News Americas, NEW YORK, NY, Fri. Sept. 16, 2016: The Caribbean’s excellent literary tradition remains in good hands with several Caribbean-born authors keeping the strong institution alive. Here are five you should know:

Elizabeth Nunez

Trinidad & Tobago-born, US-based Elizabeth Nunez is novelist whose books have won a number of awards. Her book ‘Prospero’s Daughter,’ received the New York Times Editors’ Choice and 2006 Novel of the Year from Black Issues Book Review while ‘Bruised Hibiscus’ won the 2001 American Book Award and ‘Beyond the Limbo Silence’ won the 1999 Independent Publishers Book Award.

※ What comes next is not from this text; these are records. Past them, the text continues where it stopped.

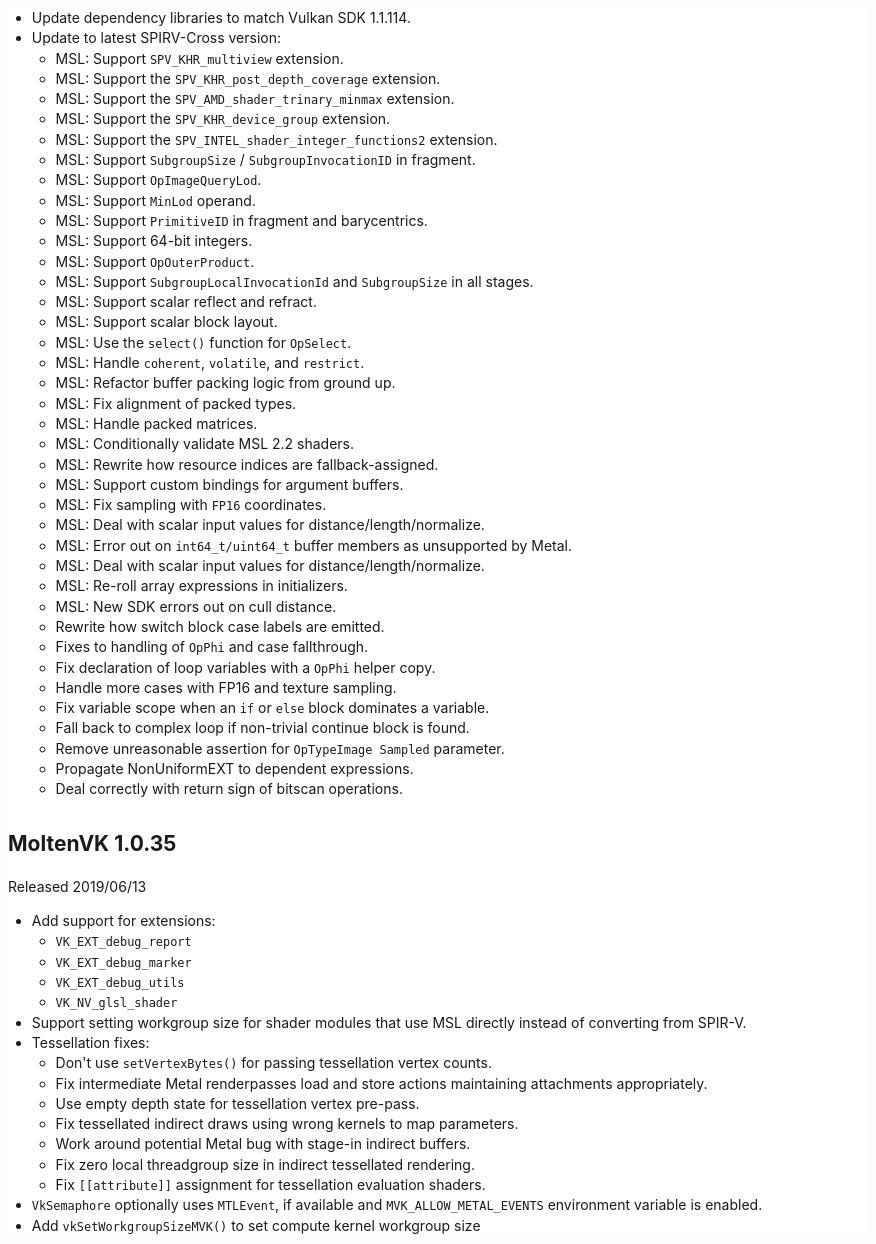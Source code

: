 - Update dependency libraries to match Vulkan SDK 1.1.114.
- Update to latest SPIRV-Cross version:
	- MSL: Support `SPV_KHR_multiview` extension.
	- MSL: Support the `SPV_KHR_post_depth_coverage` extension.
	- MSL: Support the `SPV_AMD_shader_trinary_minmax` extension.
	- MSL: Support the `SPV_KHR_device_group` extension.
	- MSL: Support the `SPV_INTEL_shader_integer_functions2` extension.
	- MSL: Support `SubgroupSize` / `SubgroupInvocationID` in fragment.
	- MSL: Support `OpImageQueryLod`.
	- MSL: Support `MinLod` operand.
	- MSL: Support `PrimitiveID` in fragment and barycentrics.
	- MSL: Support 64-bit integers.
	- MSL: Support `OpOuterProduct`.
	- MSL: Support `SubgroupLocalInvocationId` and `SubgroupSize` in all stages.
	- MSL: Support scalar reflect and refract.
	- MSL: Support scalar block layout.
	- MSL: Use the `select()` function for `OpSelect`.
	- MSL: Handle `coherent`, `volatile`, and `restrict`.
	- MSL: Refactor buffer packing logic from ground up.
	- MSL: Fix alignment of packed types.
	- MSL: Handle packed matrices.
	- MSL: Conditionally validate MSL 2.2 shaders.
	- MSL: Rewrite how resource indices are fallback-assigned.
	- MSL: Support custom bindings for argument buffers.
	- MSL: Fix sampling with `FP16` coordinates.
	- MSL: Deal with scalar input values for distance/length/normalize.
	- MSL: Error out on `int64_t/uint64_t` buffer members as unsupported by Metal.
	- MSL: Deal with scalar input values for distance/length/normalize.
	- MSL: Re-roll array expressions in initializers.
	- MSL: New SDK errors out on cull distance.
	- Rewrite how switch block case labels are emitted.
	- Fixes to handling of `OpPhi` and case fallthrough.
	- Fix declaration of loop variables with a `OpPhi` helper copy.
	- Handle more cases with FP16 and texture sampling.
	- Fix variable scope when an `if` or `else` block dominates a variable.
	- Fall back to complex loop if non-trivial continue block is found.
	- Remove unreasonable assertion for `OpTypeImage Sampled` parameter.
	- Propagate NonUniformEXT to dependent expressions.
	- Deal correctly with return sign of bitscan operations.



MoltenVK 1.0.35
---------------

Released 2019/06/13

- Add support for extensions:
	- `VK_EXT_debug_report`
	- `VK_EXT_debug_marker`
	- `VK_EXT_debug_utils`
	- `VK_NV_glsl_shader`
- Support setting workgroup size for shader modules that use 
  MSL directly instead of converting from SPIR-V.
- Tessellation fixes:
	- Don't use `setVertexBytes()` for passing tessellation vertex counts.
	- Fix intermediate Metal renderpasses load and store actions maintaining 
	  attachments appropriately.
	- Use empty depth state for tessellation vertex pre-pass.
	- Fix tessellated indirect draws using wrong kernels to map parameters.
	- Work around potential Metal bug with stage-in indirect buffers.
	- Fix zero local threadgroup size in indirect tessellated rendering.
	- Fix `[[attribute]]` assignment for tessellation evaluation shaders.
- `VkSemaphore` optionally uses `MTLEvent`, if available and 
  `MVK_ALLOW_METAL_EVENTS` environment variable is enabled.
- Add `vkSetWorkgroupSizeMVK()` to set compute kernel workgroup size 

[comment]: # "This document is written in Markdown (http://en.wikipedia.org/wiki/Markdown) format."
[comment]: # "For best results, use a Markdown reader."
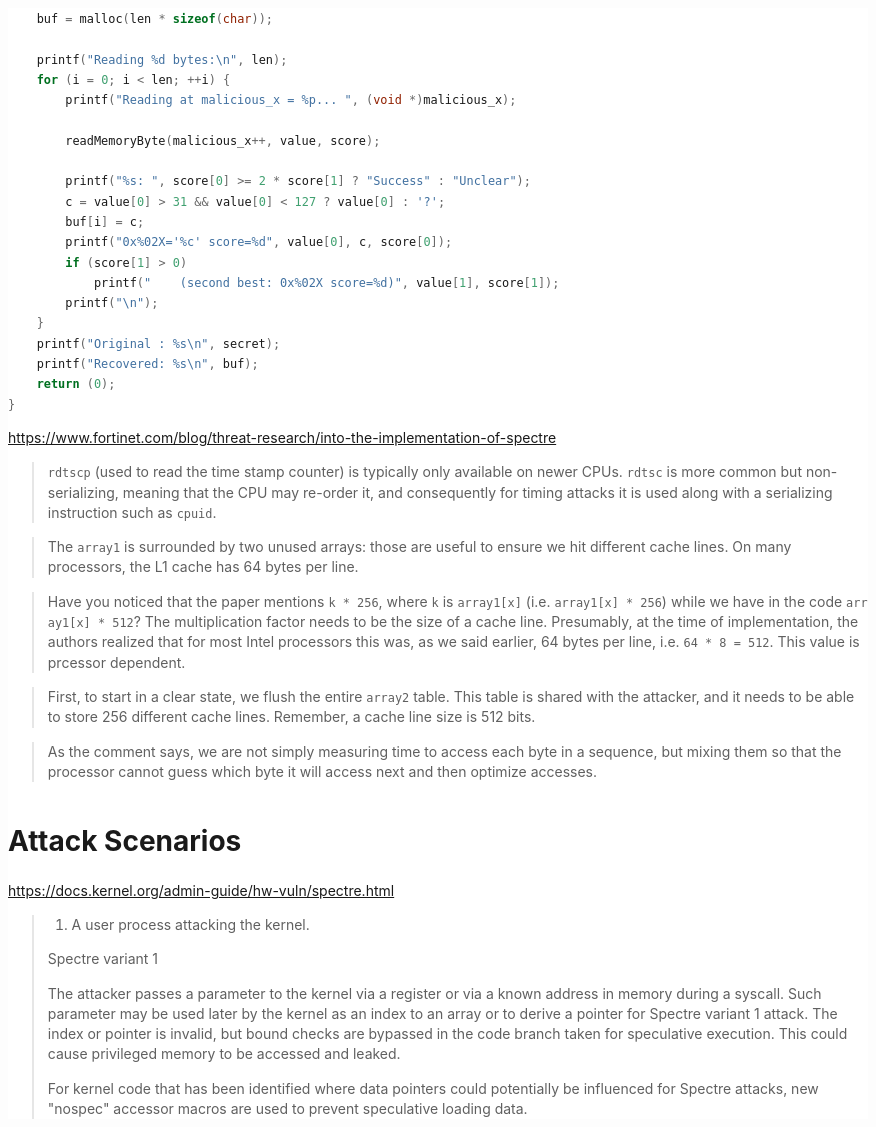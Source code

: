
 ```c
    buf = malloc(len * sizeof(char));

    printf("Reading %d bytes:\n", len);
    for (i = 0; i < len; ++i) {
        printf("Reading at malicious_x = %p... ", (void *)malicious_x);

        readMemoryByte(malicious_x++, value, score);

        printf("%s: ", score[0] >= 2 * score[1] ? "Success" : "Unclear");
        c = value[0] > 31 && value[0] < 127 ? value[0] : '?';
        buf[i] = c;
        printf("0x%02X='%c' score=%d", value[0], c, score[0]);
        if (score[1] > 0)
            printf("    (second best: 0x%02X score=%d)", value[1], score[1]);
        printf("\n");
    }
    printf("Original : %s\n", secret);
    printf("Recovered: %s\n", buf);
    return (0);
}
```

https://www.fortinet.com/blog/threat-research/into-the-implementation-of-spectre

> `rdtscp` (used to read the time stamp counter) is typically only available on newer CPUs. `rdtsc` is more common but non-serializing, meaning that the CPU may re-order it, and consequently for timing attacks it is used along with a serializing instruction such as `cpuid`.

> The `array1` is surrounded by two unused arrays: those are useful to ensure we hit different cache lines. On many processors, the L1 cache has 64 bytes per line.

> Have you noticed that the paper mentions `k * 256`, where `k` is `array1[x]` (i.e. `array1[x] * 256`) while we have in the code `array1[x] * 512`? The multiplication factor needs to be the size of a cache line. Presumably, at the time of implementation, the authors realized that for most Intel processors this was, as we said earlier, 64 bytes per line, i.e. `64 * 8 = 512`. This value is prcessor dependent.

> First, to start in a clear state, we flush the entire `array2` table. This table is shared with the attacker, and it needs to be able to store 256 different cache lines. Remember, a cache line size is 512 bits.

> As the comment says, we are not simply measuring time to access each byte in a sequence, but mixing them so that the processor cannot guess which byte it will access next and then optimize accesses.

# Attack Scenarios

https://docs.kernel.org/admin-guide/hw-vuln/spectre.html

> 1. A user process attacking the kernel.
>
> Spectre variant 1
>
> The attacker passes a parameter to the kernel via a register or via a known address in memory during a syscall. Such parameter may be used later by the kernel as an index to an array or to derive a pointer for Spectre variant 1 attack. The index or pointer is invalid, but bound checks are bypassed in the code branch taken for speculative execution. This could cause privileged memory to be accessed and leaked.
>
> For kernel code that has been identified where data pointers could potentially be influenced for Spectre attacks, new "nospec" accessor macros are used to prevent speculative loading data.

Additionally, her book ‘Boundaries’ was selected as a New York Times Editors’ Choice and nominated for a 2012 NAACP Image Award while ‘Anna In-Between’ was selected for the 2010 PEN Oakland Josephine Miles Award for literary excellence as well as a New York Times Editors’ Choice and received starred reviews from Publishers Weekly, Booklist, and Library Journal.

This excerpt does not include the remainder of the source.